Anfangs liest sich die Geschichte recht interessant: ein Königreich und eine Gesellschaft, die nur aus Drachen besteht und die Menschen als herrschende Rasse auf dem Planeten abgelöst haben, mit allen Folgen und Konsequenzen - eine erbliche Thronfolge, Traditionen und Unterströmungen, die die bisherige Ordnung in Frage stellen. Damit hebt sich die Geschichte zunächst von den vielen anderen Fantasy-Büchern ab, die man zum Thema Drachen kennt.
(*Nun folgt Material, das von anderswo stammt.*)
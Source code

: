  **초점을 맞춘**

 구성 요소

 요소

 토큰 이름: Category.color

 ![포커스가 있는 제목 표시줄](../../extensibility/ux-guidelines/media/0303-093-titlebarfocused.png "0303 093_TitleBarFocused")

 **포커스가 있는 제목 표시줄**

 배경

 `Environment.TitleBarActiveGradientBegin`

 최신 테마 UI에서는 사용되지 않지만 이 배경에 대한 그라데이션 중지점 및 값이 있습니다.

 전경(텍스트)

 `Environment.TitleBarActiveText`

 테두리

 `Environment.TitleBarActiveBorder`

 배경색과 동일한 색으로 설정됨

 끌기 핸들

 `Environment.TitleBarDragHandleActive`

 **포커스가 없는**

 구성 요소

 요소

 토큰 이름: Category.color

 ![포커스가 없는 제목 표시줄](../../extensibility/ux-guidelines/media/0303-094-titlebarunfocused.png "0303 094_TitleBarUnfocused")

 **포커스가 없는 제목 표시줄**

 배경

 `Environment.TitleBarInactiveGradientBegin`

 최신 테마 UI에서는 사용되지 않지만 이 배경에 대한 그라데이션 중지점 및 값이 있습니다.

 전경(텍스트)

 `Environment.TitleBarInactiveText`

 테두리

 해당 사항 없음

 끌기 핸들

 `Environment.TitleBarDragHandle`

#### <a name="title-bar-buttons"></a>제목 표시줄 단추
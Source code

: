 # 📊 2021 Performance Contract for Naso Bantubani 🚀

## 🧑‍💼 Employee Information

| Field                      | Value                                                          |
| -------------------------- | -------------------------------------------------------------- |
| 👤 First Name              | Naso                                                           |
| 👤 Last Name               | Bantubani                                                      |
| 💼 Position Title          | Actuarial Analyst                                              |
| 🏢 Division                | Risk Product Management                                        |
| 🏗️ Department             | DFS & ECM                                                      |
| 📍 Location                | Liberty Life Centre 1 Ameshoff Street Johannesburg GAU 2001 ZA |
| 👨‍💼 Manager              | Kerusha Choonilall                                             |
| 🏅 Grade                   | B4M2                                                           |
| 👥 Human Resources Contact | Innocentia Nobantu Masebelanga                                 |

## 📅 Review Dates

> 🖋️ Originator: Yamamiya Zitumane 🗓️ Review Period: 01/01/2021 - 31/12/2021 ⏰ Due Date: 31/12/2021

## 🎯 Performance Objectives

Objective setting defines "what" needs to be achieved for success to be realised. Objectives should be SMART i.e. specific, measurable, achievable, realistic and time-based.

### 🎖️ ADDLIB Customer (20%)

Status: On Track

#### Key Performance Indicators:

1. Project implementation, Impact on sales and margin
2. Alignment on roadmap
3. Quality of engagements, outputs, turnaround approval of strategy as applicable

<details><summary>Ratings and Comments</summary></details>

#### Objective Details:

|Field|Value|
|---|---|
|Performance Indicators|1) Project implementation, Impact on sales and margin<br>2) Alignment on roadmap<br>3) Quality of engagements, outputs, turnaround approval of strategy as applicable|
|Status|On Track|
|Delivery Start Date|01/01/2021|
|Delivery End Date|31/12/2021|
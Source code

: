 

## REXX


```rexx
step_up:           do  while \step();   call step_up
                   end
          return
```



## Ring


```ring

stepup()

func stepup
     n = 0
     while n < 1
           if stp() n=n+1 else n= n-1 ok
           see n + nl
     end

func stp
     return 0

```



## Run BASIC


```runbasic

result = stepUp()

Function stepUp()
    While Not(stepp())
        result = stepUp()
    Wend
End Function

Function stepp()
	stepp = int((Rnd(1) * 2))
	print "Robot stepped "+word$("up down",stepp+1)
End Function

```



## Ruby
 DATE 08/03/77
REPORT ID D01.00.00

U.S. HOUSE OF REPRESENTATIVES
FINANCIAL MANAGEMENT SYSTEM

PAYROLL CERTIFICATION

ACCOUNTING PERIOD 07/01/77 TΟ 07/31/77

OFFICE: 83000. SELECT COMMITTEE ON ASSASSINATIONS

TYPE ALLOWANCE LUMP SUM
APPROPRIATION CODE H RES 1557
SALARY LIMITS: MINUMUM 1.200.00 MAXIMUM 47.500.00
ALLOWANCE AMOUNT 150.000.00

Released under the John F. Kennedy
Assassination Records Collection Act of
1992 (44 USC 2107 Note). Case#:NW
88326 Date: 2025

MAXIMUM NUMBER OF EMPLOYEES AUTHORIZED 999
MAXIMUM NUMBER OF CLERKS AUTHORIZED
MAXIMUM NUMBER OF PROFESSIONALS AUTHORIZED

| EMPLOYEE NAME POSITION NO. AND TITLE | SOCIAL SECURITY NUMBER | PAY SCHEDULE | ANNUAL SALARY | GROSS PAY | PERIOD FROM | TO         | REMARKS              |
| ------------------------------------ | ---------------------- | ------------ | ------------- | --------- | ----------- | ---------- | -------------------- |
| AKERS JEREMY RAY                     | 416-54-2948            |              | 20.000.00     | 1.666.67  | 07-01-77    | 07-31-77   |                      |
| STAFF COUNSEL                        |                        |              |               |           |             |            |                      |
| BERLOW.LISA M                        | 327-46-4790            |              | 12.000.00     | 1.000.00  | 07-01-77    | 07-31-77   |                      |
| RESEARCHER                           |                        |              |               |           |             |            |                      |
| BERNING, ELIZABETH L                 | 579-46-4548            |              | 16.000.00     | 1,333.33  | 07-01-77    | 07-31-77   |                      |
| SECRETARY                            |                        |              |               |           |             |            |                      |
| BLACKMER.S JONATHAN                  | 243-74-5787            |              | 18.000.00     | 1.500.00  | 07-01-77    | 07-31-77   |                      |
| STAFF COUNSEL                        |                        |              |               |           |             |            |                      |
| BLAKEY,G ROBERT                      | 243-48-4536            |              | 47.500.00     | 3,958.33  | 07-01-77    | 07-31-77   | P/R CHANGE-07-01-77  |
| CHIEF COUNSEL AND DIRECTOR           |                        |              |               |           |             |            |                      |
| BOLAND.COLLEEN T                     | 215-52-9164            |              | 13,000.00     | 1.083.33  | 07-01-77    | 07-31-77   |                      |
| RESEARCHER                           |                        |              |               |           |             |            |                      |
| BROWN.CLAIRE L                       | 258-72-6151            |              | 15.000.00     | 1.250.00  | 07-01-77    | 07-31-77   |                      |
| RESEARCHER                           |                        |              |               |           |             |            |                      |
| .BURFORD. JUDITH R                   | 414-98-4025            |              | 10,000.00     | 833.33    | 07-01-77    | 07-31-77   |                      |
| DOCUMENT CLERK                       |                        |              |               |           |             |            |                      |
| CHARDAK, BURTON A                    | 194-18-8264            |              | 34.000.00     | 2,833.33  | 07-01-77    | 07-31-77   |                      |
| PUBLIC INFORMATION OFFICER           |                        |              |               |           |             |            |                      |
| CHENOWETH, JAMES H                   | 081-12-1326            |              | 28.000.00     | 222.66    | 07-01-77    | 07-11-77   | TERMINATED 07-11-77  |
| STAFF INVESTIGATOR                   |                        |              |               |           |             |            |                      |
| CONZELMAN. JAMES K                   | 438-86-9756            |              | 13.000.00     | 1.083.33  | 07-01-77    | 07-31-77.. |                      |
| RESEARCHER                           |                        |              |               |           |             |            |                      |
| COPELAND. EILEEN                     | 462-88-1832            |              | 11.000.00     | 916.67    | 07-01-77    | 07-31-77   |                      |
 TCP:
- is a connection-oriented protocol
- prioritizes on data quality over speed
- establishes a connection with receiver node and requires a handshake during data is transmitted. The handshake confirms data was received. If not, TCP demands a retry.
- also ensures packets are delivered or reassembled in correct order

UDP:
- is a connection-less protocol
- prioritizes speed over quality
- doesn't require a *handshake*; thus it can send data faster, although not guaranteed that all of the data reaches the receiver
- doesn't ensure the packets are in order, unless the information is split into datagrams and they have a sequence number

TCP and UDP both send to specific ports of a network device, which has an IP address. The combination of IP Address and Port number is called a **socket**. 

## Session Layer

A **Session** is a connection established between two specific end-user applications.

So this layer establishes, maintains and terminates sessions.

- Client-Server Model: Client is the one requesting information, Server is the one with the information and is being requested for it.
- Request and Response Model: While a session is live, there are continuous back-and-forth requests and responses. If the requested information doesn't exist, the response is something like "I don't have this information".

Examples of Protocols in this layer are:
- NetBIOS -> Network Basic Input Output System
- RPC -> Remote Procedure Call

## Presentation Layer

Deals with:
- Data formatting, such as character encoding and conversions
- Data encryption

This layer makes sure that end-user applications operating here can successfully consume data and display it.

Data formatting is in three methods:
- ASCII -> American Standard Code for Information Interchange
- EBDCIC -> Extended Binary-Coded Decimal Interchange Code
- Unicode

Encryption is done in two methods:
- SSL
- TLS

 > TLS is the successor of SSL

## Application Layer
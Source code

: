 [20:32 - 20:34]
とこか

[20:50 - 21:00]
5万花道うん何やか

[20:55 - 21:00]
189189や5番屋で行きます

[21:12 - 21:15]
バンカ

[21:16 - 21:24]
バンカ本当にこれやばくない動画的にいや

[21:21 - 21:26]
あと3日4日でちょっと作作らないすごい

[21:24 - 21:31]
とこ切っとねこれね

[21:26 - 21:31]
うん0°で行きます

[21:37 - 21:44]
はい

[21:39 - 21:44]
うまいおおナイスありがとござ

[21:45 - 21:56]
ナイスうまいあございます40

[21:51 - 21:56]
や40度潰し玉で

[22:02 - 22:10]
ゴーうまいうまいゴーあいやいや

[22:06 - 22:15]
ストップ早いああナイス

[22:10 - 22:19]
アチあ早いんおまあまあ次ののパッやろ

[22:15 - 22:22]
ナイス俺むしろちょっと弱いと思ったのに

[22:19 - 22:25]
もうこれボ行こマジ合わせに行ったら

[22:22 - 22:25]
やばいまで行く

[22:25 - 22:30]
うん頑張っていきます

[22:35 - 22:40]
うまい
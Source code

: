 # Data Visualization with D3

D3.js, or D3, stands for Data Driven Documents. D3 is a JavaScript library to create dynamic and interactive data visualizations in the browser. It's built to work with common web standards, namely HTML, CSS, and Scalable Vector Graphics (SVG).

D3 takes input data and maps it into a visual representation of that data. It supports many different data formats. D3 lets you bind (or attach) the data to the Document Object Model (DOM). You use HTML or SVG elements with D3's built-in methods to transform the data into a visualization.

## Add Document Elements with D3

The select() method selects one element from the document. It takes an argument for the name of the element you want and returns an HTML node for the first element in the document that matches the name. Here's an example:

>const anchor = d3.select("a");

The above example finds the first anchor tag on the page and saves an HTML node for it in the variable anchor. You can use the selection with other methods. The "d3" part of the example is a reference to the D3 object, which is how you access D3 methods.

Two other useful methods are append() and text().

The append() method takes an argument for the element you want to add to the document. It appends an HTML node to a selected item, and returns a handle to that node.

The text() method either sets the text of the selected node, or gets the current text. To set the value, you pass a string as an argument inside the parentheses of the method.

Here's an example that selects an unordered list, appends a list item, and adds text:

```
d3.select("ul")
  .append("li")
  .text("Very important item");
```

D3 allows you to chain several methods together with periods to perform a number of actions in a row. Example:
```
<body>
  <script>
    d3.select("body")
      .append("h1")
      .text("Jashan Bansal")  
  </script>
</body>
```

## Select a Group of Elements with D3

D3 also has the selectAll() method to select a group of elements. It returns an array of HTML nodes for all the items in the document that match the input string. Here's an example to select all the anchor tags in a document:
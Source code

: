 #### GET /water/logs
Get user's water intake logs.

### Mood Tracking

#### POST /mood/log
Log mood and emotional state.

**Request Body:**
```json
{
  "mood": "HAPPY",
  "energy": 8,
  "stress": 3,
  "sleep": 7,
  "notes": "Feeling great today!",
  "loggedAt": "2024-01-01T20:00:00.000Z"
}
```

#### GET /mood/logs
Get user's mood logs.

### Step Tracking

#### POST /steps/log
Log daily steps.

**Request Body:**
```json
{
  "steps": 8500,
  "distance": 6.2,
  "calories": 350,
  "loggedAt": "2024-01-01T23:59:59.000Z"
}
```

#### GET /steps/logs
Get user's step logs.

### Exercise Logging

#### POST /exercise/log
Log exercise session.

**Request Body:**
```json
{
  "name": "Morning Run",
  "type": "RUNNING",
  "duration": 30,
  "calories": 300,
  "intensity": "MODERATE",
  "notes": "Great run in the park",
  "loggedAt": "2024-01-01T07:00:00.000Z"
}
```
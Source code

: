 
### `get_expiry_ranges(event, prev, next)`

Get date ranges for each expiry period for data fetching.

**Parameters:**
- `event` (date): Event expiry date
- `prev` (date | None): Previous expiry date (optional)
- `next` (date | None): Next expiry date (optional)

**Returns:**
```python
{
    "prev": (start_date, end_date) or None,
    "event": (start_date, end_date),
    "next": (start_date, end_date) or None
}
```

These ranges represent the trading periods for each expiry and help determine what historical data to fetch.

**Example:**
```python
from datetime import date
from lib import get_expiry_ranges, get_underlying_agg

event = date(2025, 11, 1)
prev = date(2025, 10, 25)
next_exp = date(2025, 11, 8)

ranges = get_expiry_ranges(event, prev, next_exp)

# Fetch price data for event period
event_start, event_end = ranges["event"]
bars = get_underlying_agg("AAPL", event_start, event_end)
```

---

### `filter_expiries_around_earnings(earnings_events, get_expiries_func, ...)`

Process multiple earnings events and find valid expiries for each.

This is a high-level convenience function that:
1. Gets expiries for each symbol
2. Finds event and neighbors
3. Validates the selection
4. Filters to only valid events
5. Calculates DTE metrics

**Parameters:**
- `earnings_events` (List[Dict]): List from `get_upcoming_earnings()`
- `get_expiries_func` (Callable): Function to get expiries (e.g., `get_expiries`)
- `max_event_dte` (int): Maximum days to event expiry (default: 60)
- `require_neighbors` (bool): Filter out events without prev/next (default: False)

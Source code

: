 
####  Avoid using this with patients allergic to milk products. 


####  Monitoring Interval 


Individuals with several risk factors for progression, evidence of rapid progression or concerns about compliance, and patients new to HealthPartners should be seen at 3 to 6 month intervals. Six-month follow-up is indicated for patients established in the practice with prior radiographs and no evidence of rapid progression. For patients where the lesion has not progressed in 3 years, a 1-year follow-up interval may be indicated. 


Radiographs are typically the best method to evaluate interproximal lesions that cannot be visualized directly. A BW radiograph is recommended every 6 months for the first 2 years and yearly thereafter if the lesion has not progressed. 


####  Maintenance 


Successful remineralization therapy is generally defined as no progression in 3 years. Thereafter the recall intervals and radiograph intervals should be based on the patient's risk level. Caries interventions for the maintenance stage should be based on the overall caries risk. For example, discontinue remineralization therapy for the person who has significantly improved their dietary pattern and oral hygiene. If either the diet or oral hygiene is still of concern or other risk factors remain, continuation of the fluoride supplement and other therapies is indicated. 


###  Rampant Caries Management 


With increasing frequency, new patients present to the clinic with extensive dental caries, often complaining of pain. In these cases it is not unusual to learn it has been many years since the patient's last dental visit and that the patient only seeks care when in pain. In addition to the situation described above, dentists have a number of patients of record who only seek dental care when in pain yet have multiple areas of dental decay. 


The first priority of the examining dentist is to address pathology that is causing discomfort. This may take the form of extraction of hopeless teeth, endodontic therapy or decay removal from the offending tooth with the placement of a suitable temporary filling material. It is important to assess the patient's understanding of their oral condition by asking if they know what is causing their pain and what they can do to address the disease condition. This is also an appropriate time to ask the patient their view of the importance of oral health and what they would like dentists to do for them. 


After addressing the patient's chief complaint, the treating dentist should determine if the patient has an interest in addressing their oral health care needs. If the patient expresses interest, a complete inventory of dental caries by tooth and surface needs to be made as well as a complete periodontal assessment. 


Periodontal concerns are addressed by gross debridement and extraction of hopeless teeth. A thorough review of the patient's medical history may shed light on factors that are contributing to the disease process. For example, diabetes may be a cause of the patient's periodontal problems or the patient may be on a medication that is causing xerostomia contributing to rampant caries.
Leider wird die Umsetzung dieser Grundidee im Lauf der Handlung immer enttäuschender, denn anstatt einer wirklich neuen Welt, in der die Drachen leben, präsentieren diese sich schnell als schlechte Alternative, die nur die weniger attraktiven Seiten der Menschen mit der Herrschaft von ihnen übernommen haben. Die Charaktere sind schwerfällig in Szene gesetzt und in ihren Eigenschaften einseitig überzeichnet. Der König Albekizan ist ein Tyrann, der starrsinnig auf Traditionen und Machterhalt pocht und dafür seine Söhne aufs Spiel setzt; als er seinen Willen nicht bekommt, setzt er eine Hetzjagd in Gang, bei der die völlige Ausrottung der Menschheit ein willkommenes Nebenprodukt ist.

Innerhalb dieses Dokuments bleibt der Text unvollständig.